CORRECT PSU SIZING FOR BEST ENERGY EFFICIENCY

This was a topic of discussion in one of the sessions at the Spring 2005 IDF in San Francisco: the concept of choosing a PSU whose efficiency curve is well-matched to the system power load. Such matching can yield incremental improvements in average power consumption and ensure minimum waste heat generation. Correct PSU sizing is very carefully practiced by tier one computer makers concerned with maximum cost effectiveness.

SPCR’s own PSU testing has shown that power efficiency in PSUs varies with load, and the load at which the best efficiency is reached varies from model to model. In a given line of PSU models, the maximum and average efficiency tends to be very similar; where the peak occurs depends on power rating. Most PSUs reach peak efficiency between 50~75% loading, tail off a bit at maximum power and drop at least 10% at minimum load.

PSU efficiency data from SPCR review database.
The vertical scale has been truncated for clarity; please see text below for full discussion.

A system that draws ~250W maximum and idles at <100W would be a good match for the 300W PSU shown above.The efficiency power curve of the 600W PSU is better suited for a system than idles at >150W and peaks at >300W. It would be a substantially worse match for the system of the previous example, as the PSU would be operating at a mediocre <75% efficiency in idle, and only just reaching 80% at peak.

From a PSU heat waste point of view, the differences are significant:

At 200W load,

• the 300W model would generate 44W of heat (18% of 244W AC input);
• the 600W model would generate 50W of heat (20% of 250W AC input).

At 90W load,

• the 300W model would generate 23W of heat (20.5% of 113W AC input).
• the 600W model would generate 32W of heat (26% of 122W AC input).

Using the 600W PSU with this system is an example of incorrect, costly PSU sizing.

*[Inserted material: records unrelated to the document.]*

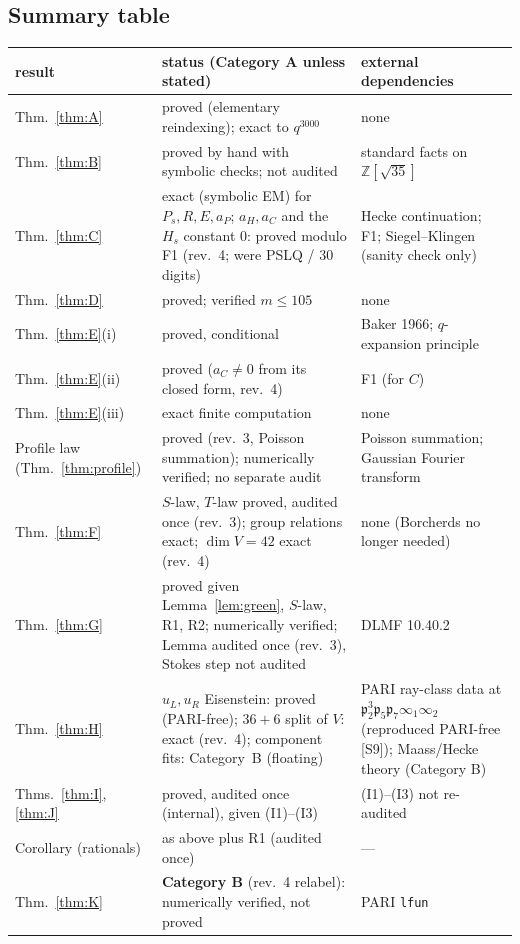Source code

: \documentclass[11pt]{article}
\theoremstyle{definition}
\theoremstyle{plain}
\newcommand{\Z}{\mathbb{Z}}
\newcommand{\fp}{\mathfrak{p}}
\newcommand{\src}[1]{\textup{[S#1]}}
\begin{document}
\subsection{Summary table}
\begin{center}\small
\begin{longtable}{p{2.6cm}p{6.6cm}p{5.6cm}}\toprule
result & status (Category A unless stated) & external dependencies\\\midrule\endhead
Thm.~\ref{thm:A} & proved (elementary reindexing); exact to $q^{3000}$ & none\\
Thm.~\ref{thm:B} & proved by hand with symbolic checks; not audited & standard facts on $\Z[\sqrt{35}]$\\
Thm.~\ref{thm:C} & exact (symbolic EM) for $P_s,R,E,a_P$; $a_H,a_C$ and the $H_s$ constant $0$: proved modulo F1 (rev.~4; were PSLQ / 30 digits) & Hecke continuation; F1; Siegel--Klingen (sanity check only)\\
Thm.~\ref{thm:D} & proved; verified $m\le105$ & none\\
Thm.~\ref{thm:E}(i) & proved, conditional & Baker 1966; $q$-expansion principle\\
Thm.~\ref{thm:E}(ii) & proved ($a_C\neq0$ from its closed form, rev.~4) & F1 (for $C$)\\
Thm.~\ref{thm:E}(iii) & exact finite computation & none\\
Profile law (Thm.~\ref{thm:profile}) & proved (rev.~3, Poisson summation); numerically verified; no separate audit & Poisson summation; Gaussian Fourier transform\\
Thm.~\ref{thm:F} & $S$-law, $T$-law proved, audited once (rev.~3); group relations exact; $\dim V=42$ exact (rev.~4) & none (Borcherds no longer needed)\\
Thm.~\ref{thm:G} & proved given Lemma~\ref{lem:green}, $S$-law, R1, R2; numerically verified; Lemma audited once (rev.~3), Stokes step not audited & DLMF 10.40.2\\
Thm.~\ref{thm:H} & $u_L,u_R$ Eisenstein: proved (PARI-free); $36+6$ split of $V$: exact (rev.~4); component fits: Category~B (floating) & PARI ray-class data at $\fp_2^3\fp_5\fp_7\infty_1\infty_2$ (reproduced PARI-free \src{9}); Maass/Hecke theory (Category B)\\
Thms.~\ref{thm:I}, \ref{thm:J} & proved, audited once (internal), given (I1)--(I3) & (I1)--(I3) not re-audited\\
Corollary (rationals) & as above plus R1 (audited once) & ---\\
Thm.~\ref{thm:K} & \textbf{Category B} (rev.~4 relabel): numerically verified, not proved & PARI \texttt{lfun}\\

\end{longtable}
\end{center}
\end{document}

It is practised most frequently by gaming enthsiasts who are encouraged to believe that greater power capacity is always better. Whether 480W, 550W or >600W PSUs are suitable for system that cannot possibly draw even 250W is a type of question asked almost daily in the SPCR Forums.

The counterpoint to "correct PSU sizing" comes from very high
efficiency power supplies with very flat power efficiency curves. The
models in the Seasonic S12 series, for example, differ so little in efficiency
at the same 65~300W power levels that there’s no real power consumption cost
in choosing a high power model even if it is going to be used at lower power
levels. With a system that only needs a maximum of 200W, the power consumption
using a S12-500 or a S12-330 is essentially the same. Aside from the initial
cost difference, there’s no operational cost due to lower efficiency at lower
power levels. With such power supplies, it makes sense to buy higher power capacity
than currently needed in anticipation of future component upgrades that will
demand more power.

EFFICIENT POWER SUPPLIES THAT DON’T START

Higher efficiency PSUs generally tend to need higher minimum power on the 12V line in order to simply run. Typically, we’re talking about 1A or greater. Older, less efficient PSUs have much lower minumum current needs, under 0.5A and often ZERO.

In some recent motherboards, there are various time delays implemented in order to ensure that the PSU (and motherboard) is not subject to a huge current surge when everything turns on all at once. Many Asus boards have been identified as doing this, al though you won’t get Asus to talk about it — I tried — they will say it’s proprietary information they don’t want to share with competitors. They are not the only board makers doing this.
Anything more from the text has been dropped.